(SOURCE DATA begins)

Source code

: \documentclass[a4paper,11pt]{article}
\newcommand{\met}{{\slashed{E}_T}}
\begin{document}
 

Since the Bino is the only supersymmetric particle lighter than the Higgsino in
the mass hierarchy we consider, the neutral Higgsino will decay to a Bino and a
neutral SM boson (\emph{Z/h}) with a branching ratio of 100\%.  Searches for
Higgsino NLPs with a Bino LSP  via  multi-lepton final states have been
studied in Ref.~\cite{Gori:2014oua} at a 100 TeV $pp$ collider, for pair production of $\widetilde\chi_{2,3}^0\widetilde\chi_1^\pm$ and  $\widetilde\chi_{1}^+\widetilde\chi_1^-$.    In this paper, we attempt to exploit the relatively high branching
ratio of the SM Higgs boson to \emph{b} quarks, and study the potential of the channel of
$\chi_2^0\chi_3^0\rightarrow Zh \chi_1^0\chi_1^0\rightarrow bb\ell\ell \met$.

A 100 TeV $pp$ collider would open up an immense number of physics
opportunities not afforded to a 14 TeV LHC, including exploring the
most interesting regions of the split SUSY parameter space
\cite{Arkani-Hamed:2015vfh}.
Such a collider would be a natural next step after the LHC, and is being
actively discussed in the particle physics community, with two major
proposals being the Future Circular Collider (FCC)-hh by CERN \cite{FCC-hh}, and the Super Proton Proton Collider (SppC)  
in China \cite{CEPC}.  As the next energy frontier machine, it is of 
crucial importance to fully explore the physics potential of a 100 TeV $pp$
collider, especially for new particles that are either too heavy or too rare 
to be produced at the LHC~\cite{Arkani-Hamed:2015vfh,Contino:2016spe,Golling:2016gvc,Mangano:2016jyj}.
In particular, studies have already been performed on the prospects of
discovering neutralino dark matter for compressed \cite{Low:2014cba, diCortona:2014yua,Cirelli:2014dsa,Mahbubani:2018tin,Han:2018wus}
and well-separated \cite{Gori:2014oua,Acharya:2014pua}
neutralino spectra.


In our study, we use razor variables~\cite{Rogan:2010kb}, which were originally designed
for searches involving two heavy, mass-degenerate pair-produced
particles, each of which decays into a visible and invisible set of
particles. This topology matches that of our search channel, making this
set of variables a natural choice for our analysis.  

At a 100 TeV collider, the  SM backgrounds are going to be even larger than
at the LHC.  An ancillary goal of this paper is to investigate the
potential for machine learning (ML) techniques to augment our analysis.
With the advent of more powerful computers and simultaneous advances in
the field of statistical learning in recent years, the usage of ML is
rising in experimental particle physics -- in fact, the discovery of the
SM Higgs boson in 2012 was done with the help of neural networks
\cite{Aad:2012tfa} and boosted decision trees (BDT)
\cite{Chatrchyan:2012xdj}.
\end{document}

(SOURCE DATA ends)

### WHAT NEEDS TO BE DONE
Please set down the whole listing above without altering a single line.

### ANSWER TO THIS TASK
Source code

: \documentclass[a4paper,11pt]{article}
\newcommand{\met}{{\slashed{E}_T}}
\begin{document}
 

Since the Bino is the only supersymmetric particle lighter than the Higgsino in
the mass hierarchy we consider, the neutral Higgsino will decay to a Bino and a
neutral SM boson (\emph{Z/h}) with a branching ratio of 100\%.  Searches for
Higgsino NLPs with a Bino LSP  via  multi-lepton final states have been
studied in Ref.~\cite{Gori:2014oua} at a 100 TeV $pp$ collider, for pair production of $\widetilde\chi_{2,3}^0\widetilde\chi_1^\pm$ and  $\widetilde\chi_{1}^+\widetilde\chi_1^-$.    In this paper, we attempt to exploit the relatively high branching
ratio of the SM Higgs boson to \emph{b} quarks, and study the potential of the channel of
$\chi_2^0\chi_3^0\rightarrow Zh \chi_1^0\chi_1^0\rightarrow bb\ell\ell \met$.

A 100 TeV $pp$ collider would open up an immense number of physics
opportunities not afforded to a 14 TeV LHC, including exploring the
most interesting regions of the split SUSY parameter space
\cite{Arkani-Hamed:2015vfh}.
Such a collider would be a natural next step after the LHC, and is being
actively discussed in the particle physics community, with two major
proposals being the Future Circular Collider (FCC)-hh by CERN \cite{FCC-hh}, and the Super Proton Proton Collider (SppC)  
in China \cite{CEPC}.  As the next energy frontier machine, it is of 
crucial importance to fully explore the physics potential of a 100 TeV $pp$
collider, especially for new particles that are either too heavy or too rare 
to be produced at the LHC~\cite{Arkani-Hamed:2015vfh,Contino:2016spe,Golling:2016gvc,Mangano:2016jyj}.
In particular, studies have already been performed on the prospects of
discovering neutralino dark matter for compressed \cite{Low:2014cba, diCortona:2014yua,Cirelli:2014dsa,Mahbubani:2018tin,Han:2018wus}
and well-separated \cite{Gori:2014oua,Acharya:2014pua}
neutralino spectra.


In our study, we use razor variables~\cite{Rogan:2010kb}, which were originally designed
for searches involving two heavy, mass-degenerate pair-produced
particles, each of which decays into a visible and invisible set of
particles. This topology matches that of our search channel, making this
set of variables a natural choice for our analysis.  

At a 100 TeV collider, the  SM backgrounds are going to be even larger than
at the LHC.  An ancillary goal of this paper is to investigate the
potential for machine learning (ML) techniques to augment our analysis.
With the advent of more powerful computers and simultaneous advances in
the field of statistical learning in recent years, the usage of ML is
rising in experimental particle physics -- in fact, the discovery of the
SM Higgs boson in 2012 was done with the help of neural networks
\cite{Aad:2012tfa} and boosted decision trees (BDT)
\cite{Chatrchyan:2012xdj}.
\end{document}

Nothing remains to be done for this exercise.